A quick-thinking bouncer saved a man’s life by tying her ID badge lanyard round his leg as a tourniquet.
Territorial Army recruit Catherine Lorimer, 31, from Dundee, was returning from a nightclub shift in Montrose with six colleagues when she came across a scene of carnage at Salmond’s Muir junction on the A92.
Former soldier Greig Yorke, 39, from Carnoustie, lay in a heap at the roadside after a collision with a car took off the bottom of his left leg.
The team of door supervisors from Specific Security Ltd swung into action, with Catherine, who has extensive first aid training, leading the charge.
She said: “I saw the car in the road and I ran up to have a look. As soon as I saw him I knew he had been hit really bad.
“He was lying there with one shoe beside him and no foot at the bottom of the left trouser leg. I asked for somebody’s belt for a tourniquet but ended up using the cord from my badge to tie it.”
Mr Yorke, a father-of-two who served in Bosnia, needed emergency surgery to amputate his leg following the incident at 3am on Sunday.
He was walking home from Arbroath after a night out with colleagues from Tayside Contracts when the accident happened.

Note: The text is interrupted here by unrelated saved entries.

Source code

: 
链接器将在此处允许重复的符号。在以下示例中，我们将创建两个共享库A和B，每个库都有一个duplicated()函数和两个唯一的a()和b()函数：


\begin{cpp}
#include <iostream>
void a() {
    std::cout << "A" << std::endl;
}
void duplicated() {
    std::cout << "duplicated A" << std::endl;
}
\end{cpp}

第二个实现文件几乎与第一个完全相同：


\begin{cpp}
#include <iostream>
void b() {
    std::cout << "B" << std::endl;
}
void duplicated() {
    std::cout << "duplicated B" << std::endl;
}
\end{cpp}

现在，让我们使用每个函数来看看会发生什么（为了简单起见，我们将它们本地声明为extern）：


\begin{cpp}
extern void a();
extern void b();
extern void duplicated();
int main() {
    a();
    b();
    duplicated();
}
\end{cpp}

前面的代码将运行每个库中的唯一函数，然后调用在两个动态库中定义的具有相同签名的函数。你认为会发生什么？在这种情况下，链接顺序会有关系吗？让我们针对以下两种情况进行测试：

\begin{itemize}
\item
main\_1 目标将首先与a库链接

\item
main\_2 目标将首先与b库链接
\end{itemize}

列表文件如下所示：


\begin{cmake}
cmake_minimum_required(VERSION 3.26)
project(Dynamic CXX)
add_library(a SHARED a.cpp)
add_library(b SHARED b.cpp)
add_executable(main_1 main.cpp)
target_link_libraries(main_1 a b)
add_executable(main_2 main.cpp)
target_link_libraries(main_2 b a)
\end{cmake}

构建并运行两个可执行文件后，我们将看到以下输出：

Shona Fletcher, 30, another steward at the Yard nightclub in Montrose, said Catherine “jumped into action,” but was initially refused a belt by a man who stood at the scene.
She added: “I was holding a torch and shining it down on the leg. He was screaming quite a lot and going in and out of consciousness.”
Catherine cradled a mobile phone between her shoulder and neck as she took instruction from the 999 operator while simultaneously attending to the life-threatening injuries.
Mr Yorke, who has two daughters aged 13 and four, is also understood to have suffered a broken nose.
He was taken to Ninewells Hospital in Dundee and is expected to be allowed home this week.
His mother Jane Burgess, 68, thanked Catherine and the team for the quick thinking that saved her son’s life.
She said: “I think there were three people who put a tourniquet on his leg and I’m just thankful that they helped.
“He’s lost his left leg below the knee. They couldn’t get the bleeding stopped in the leg so they had to do emergency surgery and tomorrow they are going to tidy it up.
“He’s always been a fighter and a hard-working person. He will be OK because I’ll make sure he is. But I am just devastated, as is his wife.”
Mr Yorke served for 10 years in the Royal Engineers and was in Bosnia as a tank driver.
Catherine, who has trained with 225 Medical Regiment in Dundee since 2010, did not find out about her patient’s military background until Monday afternoon.
She said: “When I found out he was a soldier I just started shaking. It’s like treating one of your own.
“I think I just went into first aid mode. It must’ve only happened around five minutes before we got there so I was able to stop the bleeding before it got too bad.
“It was not what I was expecting on the way home from work.”